In fact, “Main Street” is not and cannot ever be independent but rather inexorably linked to "Wall Street". If Wall Street fails, Main Street will soon follow. Financial market stabilization, even at some cost, is in Main Street’s best interest. A “run on the bank” is not.
Had the Fed not stepped in, the “bank run” on Bear Stearns would have led to an industry wide “confidence crisis”, triggering a domino-like collapse of the financial system and total wipeout of every individual citizen’s personal wealth. If that happened, all the current self righteous “the government should stay out” naysayers would not be so boisterous. In fact, and with quite ironic hypocrisy, they’d predictably be screaming a different gripe, clamoring “Where was Bernanke?”
Interesting how values and attitudes change when a previously contentious front page issue hits home.

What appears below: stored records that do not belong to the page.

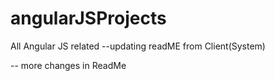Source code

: # angularJSProjects
All Angular JS related
--updating readME from Client(System)

-- more changes in ReadMe
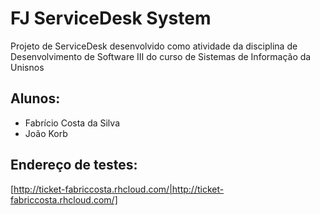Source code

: # FJ ServiceDesk System
Projeto de ServiceDesk desenvolvido como atividade da disciplina de Desenvolvimento de Software III do curso de Sistemas de Informação da Unisnos

## Alunos:
* Fabrício Costa da Silva
* João Korb
 
## Endereço de testes:
[http://ticket-fabriccosta.rhcloud.com/|http://ticket-fabriccosta.rhcloud.com/]
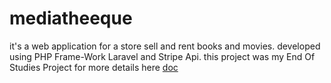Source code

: # mediatheeque

it's a web application for a store sell and rent books and movies. developed using PHP Frame-Work Laravel and Stripe Api.
this project was my End Of Studies Project for more details here [doc](https://drive.google.com/file/d/1JSuhzpOSXeDcE0WVA6Zh3Ysw-iSVPTBq/view?usp=sharing)
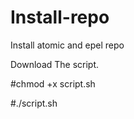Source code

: Install-repo
============

Install atomic and epel repo

Download The script.

#chmod +x script.sh

#./script.sh
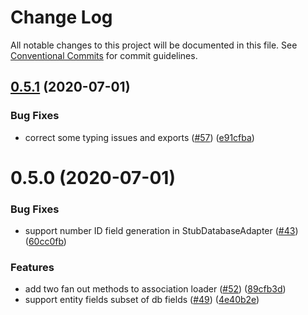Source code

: # Change Log

All notable changes to this project will be documented in this file.
See [Conventional Commits](https://conventionalcommits.org) for commit guidelines.

## [0.5.1](https://github.com/expo/entity/compare/v0.5.0...v0.5.1) (2020-07-01)


### Bug Fixes

* correct some typing issues and exports ([#57](https://github.com/expo/entity/issues/57)) ([e91cfba](https://github.com/expo/entity/commit/e91cfba99321c2c4da2078aafd8627cbf0ceca50))





# 0.5.0 (2020-07-01)


### Bug Fixes

* support number ID field generation in StubDatabaseAdapter ([#43](https://github.com/expo/entity/issues/43)) ([60cc0fb](https://github.com/expo/entity/commit/60cc0fbda460c3ada1f5244a2780f90382fe3ebd))


### Features

* add two fan out methods to association loader ([#52](https://github.com/expo/entity/issues/52)) ([89cfb3d](https://github.com/expo/entity/commit/89cfb3d5a01d4da90f64acc52ae1b839ba348a35))
* support entity fields subset of db fields ([#49](https://github.com/expo/entity/issues/49)) ([4e40b2e](https://github.com/expo/entity/commit/4e40b2e521407e521d236978ec3b3b56db3990be))
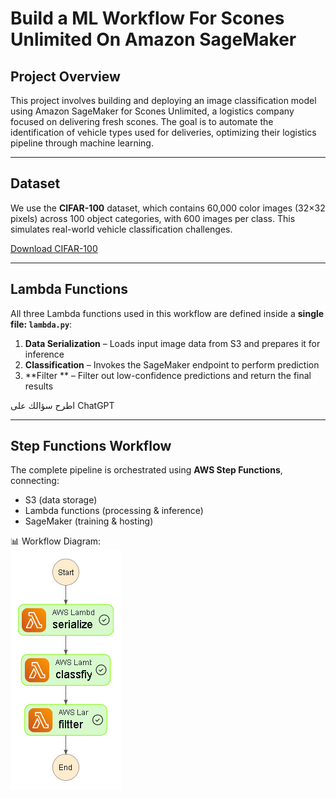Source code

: # Build a ML Workflow For Scones Unlimited On Amazon SageMaker

## Project Overview
This project involves building and deploying an image classification model using Amazon SageMaker for Scones Unlimited, a logistics company focused on delivering fresh scones. The goal is to automate the identification of vehicle types used for deliveries, optimizing their logistics pipeline through machine learning.

---

## Dataset

We use the **CIFAR-100** dataset, which contains 60,000 color images (32×32 pixels) across 100 object categories, with 600 images per class. This simulates real-world vehicle classification challenges.

[Download CIFAR-100](https://www.cs.toronto.edu/~kriz/cifar-100-python.tar.gz)

---
##  Lambda Functions

All three Lambda functions used in this workflow are defined inside a **single file: `lambda.py`**:

1. **Data Serialization** – Loads input image data from S3 and prepares it for inference  
2. **Classification** – Invokes the SageMaker endpoint to perform prediction  
3. **Filter ** –  Filter out low-confidence predictions and return the final results









اطرح سؤالك على ChatGPT



---

## Step Functions Workflow

The complete pipeline is orchestrated using **AWS Step Functions**, connecting:

- S3 (data storage)
- Lambda functions (processing & inference)
- SageMaker (training & hosting)

📊 Workflow Diagram:  
![Step Function](stepfunctions_graph.png )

It would seem then, being Fed Chairman is akin to being a husband. There’s no win in what you do. You’re damned when you do, and you’re damned when you don’t. At least though, Mr. Bernanke doesn’t have to go home at night to his spousal critics.
Effectively then, the Fed prudently quarantined the problem by putting a “ring fence” around Bear Stearns, thereby halting a global contagion, and an accompanying financial pandemic.
Analyst Note: For those that "myopically" see the Fed action as nothing more than backstopping (not bailout – as any Bear Stearns shareholder will attest) Bear Stearns liabilities with taxpayer money, open your eyes....better yet, WAKE UP!
In historical terms, this government intervention may go down as the best use ever of taxpayer money, risking $30 billion to stem a guaranteed 1929 style financial market and economic crash. Also, it’s interesting to hear the masses complain about the Fed intervention on Bear Stearns, yet not a peep or even blink of an eye to the $150 billion taxpayer money being essentially flushed down the (China) toilet with the economic stimulus plan. Now there’s a tax revenue usage that deserves wholesale public outcry, rather than what it’s unanimously received to date from taxpayers – an oblivious, Goofy-esque “okee-dokee” reaction.
By the way, the rebate checks don’t go out til May/June. So if any taxpayer does finally have a real world epiphany moment between movies on the flight home from Disney World, and suddenly realize the absolute total folly of this initiative and the associated complete waste and abuse of these precious taxpayer dollars, there is still time to mount a Congressional “stimulus cancellation” campaign with your Congressman/woman and Senators. In fact send them this article with a message “Anything But (stimulus)”.